AI will be the fourth party to a dispute. A portable, cheaper and more productive technology that will run diagnoses, process payments, administrate and manage cases, provide notifications, manage documents, schedule and assist in negotiations. In the future, this fourth party will research, evaluate cases, coach clients, draft and submit documents, automate negotiations and reframe and enforce cases. Although, these will be segregated by the third party meaning the lawyers, ODR service provider etc.
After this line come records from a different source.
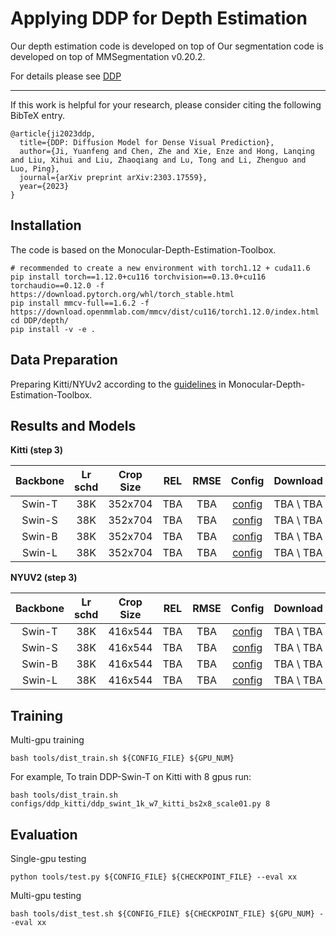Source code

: # Applying DDP for Depth Estimation

Our depth estimation code is developed on top of Our segmentation code is developed on top of MMSegmentation v0.20.2.

For details please see [DDP](https://arxiv.org/abs/2303.17559)

---

If this work is helpful for your research, please consider citing the following BibTeX entry.
```
@article{ji2023ddp,
  title={DDP: Diffusion Model for Dense Visual Prediction},
  author={Ji, Yuanfeng and Chen, Zhe and Xie, Enze and Hong, Lanqing and Liu, Xihui and Liu, Zhaoqiang and Lu, Tong and Li, Zhenguo and Luo, Ping},
  journal={arXiv preprint arXiv:2303.17559},
  year={2023}
}
```

## Installation
The code is based on the Monocular-Depth-Estimation-Toolbox.

```
# recommended to create a new environment with torch1.12 + cuda11.6
pip install torch==1.12.0+cu116 torchvision==0.13.0+cu116 torchaudio==0.12.0 -f https://download.pytorch.org/whl/torch_stable.html
pip install mmcv-full==1.6.2 -f https://download.openmmlab.com/mmcv/dist/cu116/torch1.12.0/index.html
cd DDP/depth/
pip install -v -e .
```
## Data Preparation

Preparing Kitti/NYUv2 according to the [guidelines](https://github.com/zhyever/Monocular-Depth-Estimation-Toolbox/blob/main/docs/dataset_prepare.md#prepare-datasets) in Monocular-Depth-Estimation-Toolbox.

## Results and Models

**Kitti (step 3)**

| Backbone | Lr schd | Crop Size | REL | RMSE |                                   Config                                   |     Download     |
|:--------:|:-------:|:---------:|-----|:----:|:--------------------------------------------------------------------------:|:----------------:|
|  Swin-T  |   38K   |  352x704  | TBA | TBA  |     [config](configs/ddp_kitti/ddp_swint_1k_w7_kitti_bs2x8_scale01.py)     |    TBA \ TBA     |
|  Swin-S  |   38K   |  352x704  | TBA | TBA  |     [config](configs/ddp_kitti/ddp_swins_1k_w7_kitti_bs2x8_scale01.py)     |    TBA \ TBA     |
|  Swin-B  |   38K   |  352x704  | TBA | TBA  |    [config](configs/ddp_kitti/ddp_swinb_22k_w7_kitti_bs2x8_scale01.py)     |    TBA \ TBA     |
|  Swin-L  |   38K   |  352x704  | TBA | TBA  |    [config](configs/ddp_kitti/ddp_swinl_22k_w7_kitti_bs2x8_scale01.py)     |    TBA \ TBA     |

**NYUV2 (step 3)**

| Backbone | Lr schd | Crop Size | REL | RMSE |                                 Config                                  |     Download     |
|:--------:|:-------:|:---------:|-----|:----:|:-----------------------------------------------------------------------:|:----------------:|
|  Swin-T  |   38K   |  416x544  | TBA | TBA  |     [config](configs/ddp_nyu/ddp_swint_1k_w7_nyu_bs2x8_scale01.py)    |    TBA \ TBA     |
|  Swin-S  |   38K   |  416x544  | TBA | TBA  |     [config](configs/ddp_nyu/ddp_swins_1k_w7_nyu_bs2x8_scale01.py)    |    TBA \ TBA     |
|  Swin-B  |   38K   |  416x544  | TBA | TBA  |     [config](configs/ddp_nyu/ddp_swinb_22k_w7_nyu_bs2x8_scale01.py)   |    TBA \ TBA     |
|  Swin-L  |   38K   |  416x544  | TBA | TBA  |     [config](configs/ddp_nyu/ddp_swinl_22k_w12_nyu_bs2x8_scale01.py)  |    TBA \ TBA     |



## Training

Multi-gpu training
```
bash tools/dist_train.sh ${CONFIG_FILE} ${GPU_NUM}
```
For example, To train DDP-Swin-T on Kitti with 8 gpus run:
```
bash tools/dist_train.sh configs/ddp_kitti/ddp_swint_1k_w7_kitti_bs2x8_scale01.py 8
```

## Evaluation

Single-gpu testing
```
python tools/test.py ${CONFIG_FILE} ${CHECKPOINT_FILE} --eval xx
```

Multi-gpu testing
```
bash tools/dist_test.sh ${CONFIG_FILE} ${CHECKPOINT_FILE} ${GPU_NUM} --eval xx
```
Lex Machina provides legal analytics where raw data is collected and processed to extract structures, and consistent data about all facets of litigation and their legal experts further refine high-value data and algorithms to mine and moralise basic data into higher-level concepts. These concepts can be accessed by judges and courts, law firms and attorneys and parties.

Therefore, humans will be in the loop of these stages of AI. A loop is a system or process by which invaluable data is generated, managed and leveraged throughout an organisation. In the loop is when human involvement is required for the process to occur. On the loop is where machines do the bulk of the work and human involvement becomes a check to ensure processes are running normally and to verify accuracy. Out of the loop is no human involvement. Machines have become accurate and self-sufficient to continue operating independently. 

There must be a balance between legal reasoning and technology. Overestimation of technology because of its benefits in providing a better system may not be the right approach. The way in which AI can be used by legal decision-makers is still very unclear. The better is the dataset structured, the better will be the prediction of settlement. AI will work best with specific legal issues that have high volume and relatively homogeneous fact problems. In today’s world, after searching for something on Google, we make absolutely no effort to cross-check it. We use the information available on Google as the ultimate truth. What if, the judges adopt a similar behaviour while adjudicating cases where AI-based predictions become their decision’s reasoning? AI-based legal systems cannot be second-class justice, inaccurate or discriminatory. Certain principles of accountable algorithms have to be formulated which include an obligation to report, explain or justify algorithmic decision-making as well as mitigate any negative social impacts or potential harms. The principles of accountable algorithms shall be responsible towards its users and have explainable terms, accurate standards, auditability services and fairness.